The program initialization process is to initialize the number of beats of the system and the minimum expiration time of the system. Both the number of beats in the system and the system minimum expiration time kernel space and user space need to be accessed. In the initialization process, a memory of one page is mapped to a user space through mmap in a kernel module, and the memory kernel space and the user space are shared.

In this block of memory:

and reserving 8 bytes for ticks of the system, wherein the initial value is 0. Ticks is triggered to be increased by one every time 1ms interruption comes; the user space timer user needs to calculate the expiration time of the timer based on this ticks value when activating the timer. This block is written in kernel space and read in user space.
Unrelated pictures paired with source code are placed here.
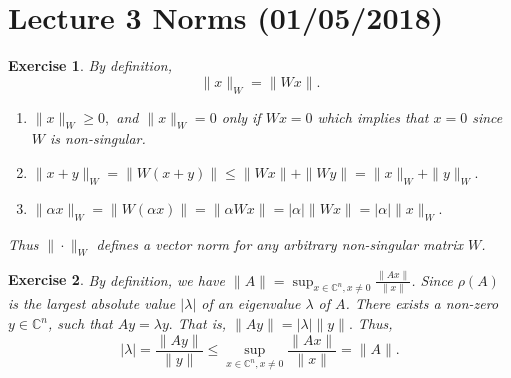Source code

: \documentclass[paper=a4, fontsize=11pt]{scrartcl} %
\numberwithin{equation}{section} %
\numberwithin{figure}{section} %
\numberwithin{table}{section} %
\newtheorem{exercise}{Exercise}
\numberwithin{exercise}{section}
\begin{document}
\section{Lecture 3 Norms (01/05/2018)}
\begin{exercise}
By definition,
$$\|x\|_{W}=\|Wx\|.$$
\begin{enumerate}
\item $\|x\|_{W}\geq 0,$ and $\|x\|_{W}=0$ only if $Wx=0$ which implies that $x=0$ since $W$ is non-singular.
\item $\|x+y\|_{W}=\|W(x+y)\|\leq \|Wx\|+\|Wy\|=\|x\|_{W}+\|y\|_{W}.$
\item $\|\alpha x\|_{W}=\|W(\alpha x)\|=\|\alpha Wx\|=|\alpha|\|Wx\|=|\alpha|\|x\|_{W}.$
\end{enumerate}
Thus $\|\cdot\|_{W}$ defines a vector norm for any arbitrary non-singular matrix $W$.
\end{exercise}
\begin{exercise}
By definition, we have
$\|A\|=\sup_{x \in\mathbb{C}^n,x\neq 0 } \frac{\|Ax\|}{\|x\|}$.
Since $\rho(A)$ is the largest absolute value $|\lambda|$ of an eigenvalue $\lambda$ of $A$. There exists a non-zero $y\in\mathbb{C}^n$, such that $Ay=\lambda y.$
That is, $\|Ay\|=|\lambda | \|y\|.$  Thus,
$$|\lambda |=\frac{\|Ay\|}{\|y\|} \leq \sup_{x \in\mathbb{C}^n,x\neq 0 } \frac{\|Ax\|}{\|x\|}=\|A\|.$$
\end{exercise}
\end{document}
And reserving 8 bytes for the minimum expiration time MinExpire of the system, wherein the initial value is 0 xffffffffffffffffff. It keeps the latest timer expiration time (ticks) in the timer's active linked list. Userspace timer user may need to update the MinExpire when the timer is activated (when the MinExpire is greater than the expiration time of the timer); the MinExpire may also need to be updated when the software timer task traverses the activation linked list; this value needs to be read in the interrupt handler to determine whether a software timer task in user space needs to be triggered. This block is written by user space and read by kernel space.

After the initialization process is completed, the periodic process of the timer is entered, as shown in fig. 1. The periodic flow of the timer includes a kernel processing flow and a timer task flow. In the invention, the software timer is driven by adopting hardware interruption (in mobile communication, millisecond-level hardware interruption, taking 1ms as an example in the text), whether a user space software timer task needs to be awakened or not is inquired in a software interruption processing program, and the software timer task is responsible for inquiring an activation linked list of a system, sending a message to a corresponding thread of an expired timer and informing the expiration of the timer. And the thread receives the timer expiration message and executes corresponding services.

The kernel processing flow is shown in fig. 2, and the specific transfer steps are as follows:

the hardware generates interrupt, and the CPU calls a hardware interrupt processing program;

the interrupt handler calls soft interrupt handling.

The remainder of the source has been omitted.